New Delhi: Energy price spikes and supply constraints due to the West Asia conflict are an economic stress for India, with fiscal pressures also likely to come under strain, according to a joint report by S&P Global and Crisil titled ‘India Forward’.
The shock could serve as an opportunity to tackle near-term bottlenecks, supporting longer-term growth, it noted.
As the conflict extended beyond two months, rising bond yields, higher inflation, and a weakening rupee are weighing on growth, said DK Joshi, chief economist at Crisil.
According to Crisil, India’s gross domestic product (GDP) growth is expected to moderate to 6.6 per cent in FY27 from 7.1 per cent estimated earlier.
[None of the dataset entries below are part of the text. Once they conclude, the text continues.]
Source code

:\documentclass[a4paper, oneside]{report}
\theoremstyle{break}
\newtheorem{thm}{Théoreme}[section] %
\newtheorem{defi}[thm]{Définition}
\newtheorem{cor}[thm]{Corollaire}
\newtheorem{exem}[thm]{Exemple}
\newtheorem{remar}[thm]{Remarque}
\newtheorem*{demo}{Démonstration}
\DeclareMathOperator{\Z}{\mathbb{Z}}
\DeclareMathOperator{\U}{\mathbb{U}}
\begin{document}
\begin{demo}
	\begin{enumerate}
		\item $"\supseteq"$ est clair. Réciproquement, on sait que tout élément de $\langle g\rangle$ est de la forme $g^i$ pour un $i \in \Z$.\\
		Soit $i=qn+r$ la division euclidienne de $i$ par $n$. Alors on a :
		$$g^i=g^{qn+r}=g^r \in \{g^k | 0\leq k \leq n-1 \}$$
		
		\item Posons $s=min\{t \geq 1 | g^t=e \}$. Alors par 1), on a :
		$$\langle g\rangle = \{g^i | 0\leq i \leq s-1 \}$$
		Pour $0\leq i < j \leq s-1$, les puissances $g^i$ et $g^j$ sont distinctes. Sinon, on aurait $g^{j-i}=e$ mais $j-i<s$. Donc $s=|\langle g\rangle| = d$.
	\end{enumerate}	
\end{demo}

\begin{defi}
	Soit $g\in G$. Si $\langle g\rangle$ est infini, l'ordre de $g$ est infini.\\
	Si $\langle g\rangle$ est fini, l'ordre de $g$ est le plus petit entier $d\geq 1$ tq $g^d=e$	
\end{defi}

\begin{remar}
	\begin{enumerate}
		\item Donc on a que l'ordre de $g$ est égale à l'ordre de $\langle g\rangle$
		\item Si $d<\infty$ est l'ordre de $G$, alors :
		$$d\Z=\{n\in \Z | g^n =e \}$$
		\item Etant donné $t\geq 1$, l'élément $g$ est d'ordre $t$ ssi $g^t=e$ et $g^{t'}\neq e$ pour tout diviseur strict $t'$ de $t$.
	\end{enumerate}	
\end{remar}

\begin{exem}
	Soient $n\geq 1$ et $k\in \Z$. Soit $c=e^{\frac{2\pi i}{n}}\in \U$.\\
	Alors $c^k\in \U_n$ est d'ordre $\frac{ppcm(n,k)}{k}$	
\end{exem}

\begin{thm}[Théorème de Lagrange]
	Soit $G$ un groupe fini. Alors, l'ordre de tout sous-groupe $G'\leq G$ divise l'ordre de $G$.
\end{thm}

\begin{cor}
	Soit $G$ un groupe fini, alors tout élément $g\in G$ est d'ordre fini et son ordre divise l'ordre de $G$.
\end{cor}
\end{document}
GDP growth is estimated at 7.6 per cent for FY26, based on official estimates.
Describing the conflict as the largest energy shock on record, the report said it was testing India’s resilience, with spillovers into freight and insurance costs, supply chains and fertilisers.
India imports 45-50 per cent of its crude oil from West Asia.
Joshi outlined three policy priorities for India going ahead: energy security, food security and economic reforms.
He emphasised that deregulatory measures and structural changes will be key to improving the business environment and strengthening India’s appeal as an investment destination.
“If the crisis continues, the winter crop could face (fertiliser) shortages, but for summer crops we are reasonably well placed,” said Joshi.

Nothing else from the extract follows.